**Your assignment:** Character for character, transcribe the entries below, minus the images.

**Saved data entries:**
·····

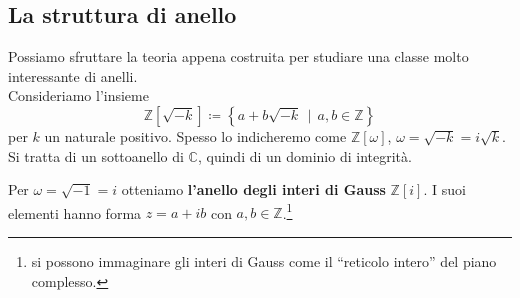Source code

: \subsection{La struttura di anello}
\label{lezione5}
Possiamo sfruttare la teoria appena costruita per studiare una classe molto interessante di anelli. \\
Consideriamo l'insieme
\begin{equation*}
\mathbb{Z}[\sqrt{-k}]\coloneqq \left\{a+b\sqrt{-k} \, \mid \, a,b\in\mathbb{Z}\right\}
\end{equation*}
per $k$ un naturale positivo. Spesso lo indicheremo come $\mathbb{Z}[\omega]$, $\omega = \sqrt{-k}=i\sqrt{k}$. \\ Si tratta di un sottoanello di $\mathbb{C}$, quindi di un dominio di integrità.
\begin{definizione} 
	Per $\omega=\sqrt{-1}=i$ otteniamo \textbf{l'anello degli interi di Gauss} $\mathbb{Z}[i]$. I suoi elementi hanno forma $z=a+ib$ con $a,b\in\mathbb{Z}$.\footnote{si possono immaginare gli interi di Gauss come il \enquote{reticolo intero} del piano complesso.}
\end{definizione}
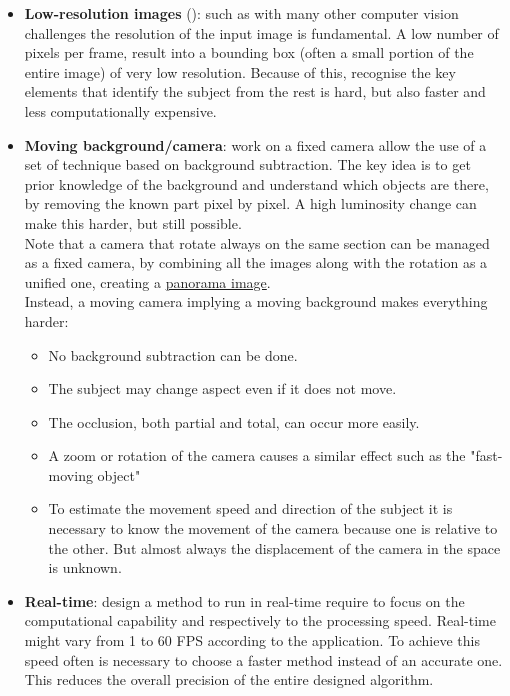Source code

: \begin{itemize}
	\item \textbf{Low-resolution images} (): such as with many other computer vision challenges the resolution of the input image is fundamental. A low number of pixels per frame, result into a bounding box (often a small portion of the entire image) of very low resolution. Because of this, recognise the key elements that identify the subject from the rest is hard, but also faster and less computationally expensive.

	\item \textbf{Moving background/camera}: work on a fixed camera allow the use of a set of technique based on background subtraction. The key idea is to get prior knowledge of the background and understand which objects are there, by removing the known part pixel by pixel. A high luminosity change can make this harder, but still possible.\\
	Note that a camera that rotate always on the same section can be managed as a fixed camera, by combining all the images along with the rotation as a unified one, creating a \underline{panorama image}.\\
	Instead, a moving camera implying a moving background makes everything harder:
	\begin{itemize}
		\item No background subtraction can be done.
		\item The subject may change aspect even if it does not move.
		\item The occlusion, both partial and total, can occur more easily.
		\item A zoom or rotation of the camera causes a similar effect such as the "fast-moving object"
		\item To estimate the movement speed and direction of the subject it is necessary to know the movement of the camera because one is relative to the other. But almost always the displacement of the camera in the space is unknown.
	\end{itemize}

	\item \textbf{Real-time}: design a method to run in real-time require to focus on the computational capability and respectively to the processing speed. Real-time might vary from 1 to 60 FPS according to the application. To achieve this speed often is necessary to choose a faster method instead of an accurate one. This reduces the overall precision of the entire designed algorithm.\\


\end{itemize}
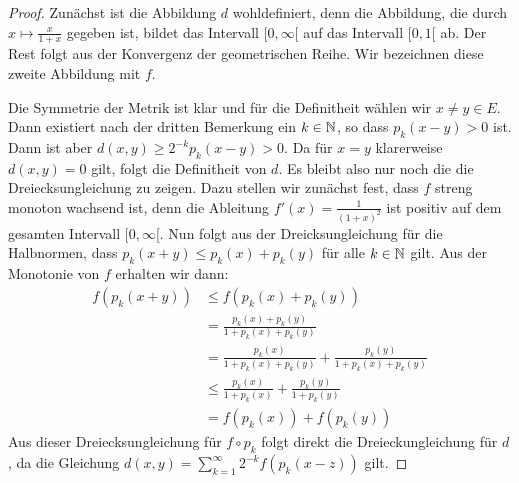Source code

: \begin{proof}
  Zunächst ist die Abbildung $d$ wohldefiniert, denn die Abbildung,
  die durch $x \mapsto \frac{x}{1+x}$ gegeben ist, bildet das
  Intervall $[0, \infty[$ auf das Intervall $[0,1[$ ab. Der Rest folgt
  aus der Konvergenz der geometrischen Reihe. Wir bezeichnen
  diese zweite Abbildung mit $f$.

  Die Symmetrie der Metrik ist klar und für die Definitheit wählen wir
  $x\neq y \in E$. Dann existiert nach der dritten Bemerkung ein $k \in
  \mathbb{N}$, so dass $p_k(x-y) >0$ ist. Dann ist aber $d(x,y) \geq
  2^{-k}p_k(x-y) > 0$. Da für $x =y$ klarerweise $d(x,y) =0$ gilt,
  folgt die Definitheit von $d$. Es bleibt also nur noch die die
  Dreiecksungleichung zu zeigen. Dazu stellen wir zunächst fest, dass
  $f$ streng monoton wachsend ist, denn die Ableitung $f'(x) =
  \frac{1}{(1+x)^2}$ ist positiv auf dem gesamten Intervall $[0,
  \infty[$. Nun folgt aus der Dreicksungleichung für die Halbnormen,
  dass $p_k(x+y) \leq p_k(x) + p_k(y)$ für alle $k \in \mathbb{N}$ gilt. Aus
  der Monotonie von $f$ erhalten wir dann:
  \begin{align*}
    f(p_k(x+y)) & \leq f(p_k(x) + p_k(y)) \\
    & = \frac{ p_k(x) + p_k(y)}{1 + p_k(x) + p_k(y)}\\
    & = \frac{p_k(x)}{1+ p_k(x)+p_k(y)} + \frac{p_k(y)}{1+p_k(x) +
      p_k(y)} \\
    & \leq \frac{p_k(x)}{1+p_k(x)} + \frac{p_k(y)}{1+ p_k(y)} \\
    & = f(p_k(x)) + f(p_k(y))
  \end{align*}
  Aus dieser Dreiecksungleichung für $f \circ p_k$ folgt direkt die
  Dreieckungleichung für $d$, da die Gleichung $d(x,y) = \sum_{k=1}^\infty
  2^{-k}f(p_k(x-z))$ gilt.
  

\end{proof}
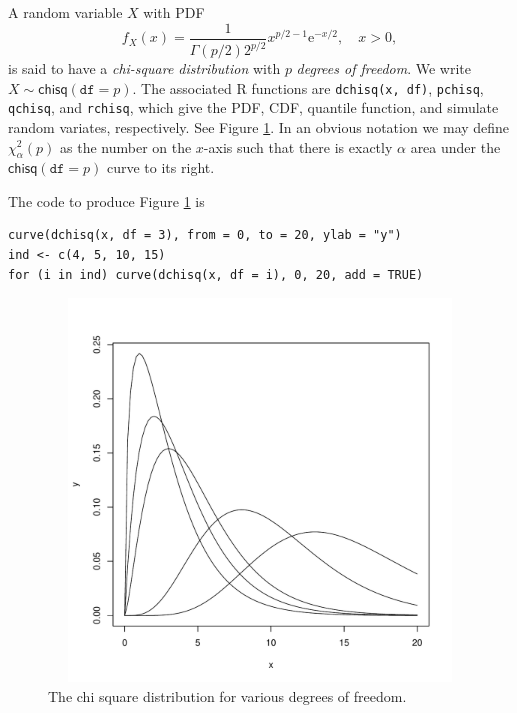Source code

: \documentclass[captions=tableheading]{scrbook}
\begin{document}
A random variable \(X\) with PDF
\begin{equation}
f_{X}(x)=\frac{1}{\Gamma(p/2)2^{p/2}}x^{p/2-1}\mathrm{e}^{-x/2},\quad x>0,
\end{equation}
is said to have a \emph{chi-square distribution} with \(p\) \emph{degrees of freedom}. We write \(X\sim\mathsf{chisq}(\mathtt{df}=p)\). The associated \textsf{R} functions are \texttt{dchisq(x, df)}, \texttt{pchisq}, \texttt{qchisq}, and \texttt{rchisq}, which give the PDF, CDF, quantile function, and simulate random variates, respectively. See Figure \ref{fig:chisq-dist-vary-df}. In an obvious notation we may define \(\chi_{\alpha}^{2}(p)\) as the number on the \(x\)-axis such that there is exactly \(\alpha\) area under the \(\mathsf{chisq}(\mathtt{df}=p)\) curve to its right.

The code to produce Figure \ref{fig:chisq-dist-vary-df} is


\begin{verbatim}
curve(dchisq(x, df = 3), from = 0, to = 20, ylab = "y")
ind <- c(4, 5, 10, 15)
for (i in ind) curve(dchisq(x, df = i), 0, 20, add = TRUE)
\end{verbatim}



\begin{figure}[th]
    \includegraphics[width=5in, height=4in]{img/chisq-dist-vary-df.pdf}
    \caption[Chi square distribution for various degrees of freedom]{\small The chi square distribution for various degrees of freedom.}
    \label{fig:chisq-dist-vary-df}
  \end{figure}
\end{document}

·····

**Result of this exercise:**
Source code

: \subsection{La struttura di anello}
\label{lezione5}
Possiamo sfruttare la teoria appena costruita per studiare una classe molto interessante di anelli. \\
Consideriamo l'insieme
\begin{equation*}
\mathbb{Z}[\sqrt{-k}]\coloneqq \left\{a+b\sqrt{-k} \, \mid \, a,b\in\mathbb{Z}\right\}
\end{equation*}
per $k$ un naturale positivo. Spesso lo indicheremo come $\mathbb{Z}[\omega]$, $\omega = \sqrt{-k}=i\sqrt{k}$. \\ Si tratta di un sottoanello di $\mathbb{C}$, quindi di un dominio di integrità.
\begin{definizione} 
	Per $\omega=\sqrt{-1}=i$ otteniamo \textbf{l'anello degli interi di Gauss} $\mathbb{Z}[i]$. I suoi elementi hanno forma $z=a+ib$ con $a,b\in\mathbb{Z}$.\footnote{si possono immaginare gli interi di Gauss come il \enquote{reticolo intero} del piano complesso.}
\end{definizione}
Source code

: \begin{itemize}
	\item \textbf{Low-resolution images} (): such as with many other computer vision challenges the resolution of the input image is fundamental. A low number of pixels per frame, result into a bounding box (often a small portion of the entire image) of very low resolution. Because of this, recognise the key elements that identify the subject from the rest is hard, but also faster and less computationally expensive.

	\item \textbf{Moving background/camera}: work on a fixed camera allow the use of a set of technique based on background subtraction. The key idea is to get prior knowledge of the background and understand which objects are there, by removing the known part pixel by pixel. A high luminosity change can make this harder, but still possible.\\
	Note that a camera that rotate always on the same section can be managed as a fixed camera, by combining all the images along with the rotation as a unified one, creating a \underline{panorama image}.\\
	Instead, a moving camera implying a moving background makes everything harder:
	\begin{itemize}
		\item No background subtraction can be done.
		\item The subject may change aspect even if it does not move.
		\item The occlusion, both partial and total, can occur more easily.
		\item A zoom or rotation of the camera causes a similar effect such as the "fast-moving object"
		\item To estimate the movement speed and direction of the subject it is necessary to know the movement of the camera because one is relative to the other. But almost always the displacement of the camera in the space is unknown.
	\end{itemize}

	\item \textbf{Real-time}: design a method to run in real-time require to focus on the computational capability and respectively to the processing speed. Real-time might vary from 1 to 60 FPS according to the application. To achieve this speed often is necessary to choose a faster method instead of an accurate one. This reduces the overall precision of the entire designed algorithm.\\


\end{itemize}
Source code

: \begin{proof}
  Zunächst ist die Abbildung $d$ wohldefiniert, denn die Abbildung,
  die durch $x \mapsto \frac{x}{1+x}$ gegeben ist, bildet das
  Intervall $[0, \infty[$ auf das Intervall $[0,1[$ ab. Der Rest folgt
  aus der Konvergenz der geometrischen Reihe. Wir bezeichnen
  diese zweite Abbildung mit $f$.

  Die Symmetrie der Metrik ist klar und für die Definitheit wählen wir
  $x\neq y \in E$. Dann existiert nach der dritten Bemerkung ein $k \in
  \mathbb{N}$, so dass $p_k(x-y) >0$ ist. Dann ist aber $d(x,y) \geq
  2^{-k}p_k(x-y) > 0$. Da für $x =y$ klarerweise $d(x,y) =0$ gilt,
  folgt die Definitheit von $d$. Es bleibt also nur noch die die
  Dreiecksungleichung zu zeigen. Dazu stellen wir zunächst fest, dass
  $f$ streng monoton wachsend ist, denn die Ableitung $f'(x) =
  \frac{1}{(1+x)^2}$ ist positiv auf dem gesamten Intervall $[0,
  \infty[$. Nun folgt aus der Dreicksungleichung für die Halbnormen,
  dass $p_k(x+y) \leq p_k(x) + p_k(y)$ für alle $k \in \mathbb{N}$ gilt. Aus
  der Monotonie von $f$ erhalten wir dann:
  \begin{align*}
    f(p_k(x+y)) & \leq f(p_k(x) + p_k(y)) \\
    & = \frac{ p_k(x) + p_k(y)}{1 + p_k(x) + p_k(y)}\\
    & = \frac{p_k(x)}{1+ p_k(x)+p_k(y)} + \frac{p_k(y)}{1+p_k(x) +
      p_k(y)} \\
    & \leq \frac{p_k(x)}{1+p_k(x)} + \frac{p_k(y)}{1+ p_k(y)} \\
    & = f(p_k(x)) + f(p_k(y))
  \end{align*}
  Aus dieser Dreiecksungleichung für $f \circ p_k$ folgt direkt die
  Dreieckungleichung für $d$, da die Gleichung $d(x,y) = \sum_{k=1}^\infty
  2^{-k}f(p_k(x-z))$ gilt.
  

\end{proof}
Source code

: \documentclass[captions=tableheading]{scrbook}
\begin{document}
A random variable \(X\) with PDF
\begin{equation}
f_{X}(x)=\frac{1}{\Gamma(p/2)2^{p/2}}x^{p/2-1}\mathrm{e}^{-x/2},\quad x>0,
\end{equation}
is said to have a \emph{chi-square distribution} with \(p\) \emph{degrees of freedom}. We write \(X\sim\mathsf{chisq}(\mathtt{df}=p)\). The associated \textsf{R} functions are \texttt{dchisq(x, df)}, \texttt{pchisq}, \texttt{qchisq}, and \texttt{rchisq}, which give the PDF, CDF, quantile function, and simulate random variates, respectively. See Figure \ref{fig:chisq-dist-vary-df}. In an obvious notation we may define \(\chi_{\alpha}^{2}(p)\) as the number on the \(x\)-axis such that there is exactly \(\alpha\) area under the \(\mathsf{chisq}(\mathtt{df}=p)\) curve to its right.

The code to produce Figure \ref{fig:chisq-dist-vary-df} is


\begin{verbatim}
curve(dchisq(x, df = 3), from = 0, to = 20, ylab = "y")
ind <- c(4, 5, 10, 15)
for (i in ind) curve(dchisq(x, df = i), 0, 20, add = TRUE)
\end{verbatim}



\begin{figure}[th]
    \includegraphics[width=5in, height=4in]{img/chisq-dist-vary-df.pdf}
    \caption[Chi square distribution for various degrees of freedom]{\small The chi square distribution for various degrees of freedom.}
    \label{fig:chisq-dist-vary-df}
  \end{figure}
\end{document}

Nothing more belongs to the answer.